Unlike mutuum, commodatum is a purely personal contract, the lender having in view the character, credit, and conduct of the
borrower. Hence, the death of either party terminates the contract unless by stipulation, the commodatum is transmitted to the heirs of
either or both parties. Such stipulation is valid (see Art. 1306.) for paragraph 1 presupposes the absence of any contrary stipulation. If
there are two or more borrowers, the death of one does not extinguish the contract in the absence of stipulation to the contrary.

Article 1939 constitutes an exception to the general rule that all rights acquired in virtue of an obligation are transmissible. (see Art.
1178.)
e. Use of thing by bailee’s household allowed; exception

ART. 1939. “(2) The bailee can neither lend nor lease the object of the contract to a third person. However, the
members of the bailee’s household may make use of the thing loaned, unless there is a stipulation to the contrary,
or unless the nature of the thing forbids such use.”

Generally, the bailee can neither lend nor lease the object of the contract to a third person, in the absence of some understanding or
agreement to that effect.

However, the use of the thing loaned (e.g., television set) may extend to the members of the bailee’s household (who are not, therefore,
considered third persons) except in two cases: (1) there is a stipulation to the contrary; and (2) the nature of the thing (e.g., dress)
forbids such use.

f. Extent of right of use

ART. 1940. A stipulation that the bailee may make use of the fruits of the thing loaned is valid.

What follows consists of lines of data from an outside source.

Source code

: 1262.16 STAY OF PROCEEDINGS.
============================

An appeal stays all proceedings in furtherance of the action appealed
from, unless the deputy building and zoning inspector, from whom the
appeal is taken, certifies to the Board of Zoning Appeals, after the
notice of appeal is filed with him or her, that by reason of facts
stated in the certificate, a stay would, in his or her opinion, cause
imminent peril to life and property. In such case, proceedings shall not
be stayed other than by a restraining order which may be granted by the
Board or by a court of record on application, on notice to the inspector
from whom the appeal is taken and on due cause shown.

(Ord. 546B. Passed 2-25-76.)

The bailee is entitled only to the use of the thing loaned and not to its fruits. The right to use a thing is distinct from the right to enjoy the
fruits since, as a rule, the fruits pertain to the owner of the thing producing the fruits. (see Art. 441.) Thus, where an animal is the thing
loaned, its young subsequently born is not included in the contract. However, the parties may stipulate that the bailee may also make
use of the fruits of the thing. Such stipulation cannot be presumed.

The enjoyment of the fruits must only be incidental to the use of the thing itself for if it is the main cause, the contract may be one of
usufruct. (see Art. 562.)

g. When bailee is liable

ART. 1941. The bailee is obliged to pay for the ordinary expenses for the use and preservation of the thing
loaned.

It is logical that the borrower should defray the expenses for the use and preservation of the thing loaned for after all, he acquires the
use of the same, and he is supposed to return the identical thing. (Art. 1933.)

As a rule, the borrower must take good care of the thing with the diligence of a good father of a family. (Art. 1163.) Thus, if B borrows
the car of L, the former must pay for the gasoline, motor oil, washing, greasing and spraying, etc. B cannot demand reimbursement for
the expenses.

As to extraordinary expenses, Article 1949 governs.

h. Effect of adverse possession


(1) The mere failure of the bailee to return the subject matter of commodatum to the bailor does not constitute adverse possession on
the part of the bailee who holds the same in trust.

(2) In a case, the bailee declared the lots in question in its name for taxation purposes. It was held that the action of the bailee by such
adverse claim could not ripen into title by way of ordinary acquisitive prescription because of the absence of just title.6 (Catholic Vicar
Apostolic of the Mt. Province vs. Court of Appeals, 165 SCRA 515 [1988].)

i. Right recognized
The exception in Article 1951 is of evident justice. Note, however, that the bailee’s right extends no further than to the retention of the
thing loaned until he is reimbursed for the damages suffered by him. He cannot lawfully sell the thing to satisfy said damages.

In case of pledge, the creditor has the right to retain the thing pledged until he shall have been fully paid. (Art. 2098.)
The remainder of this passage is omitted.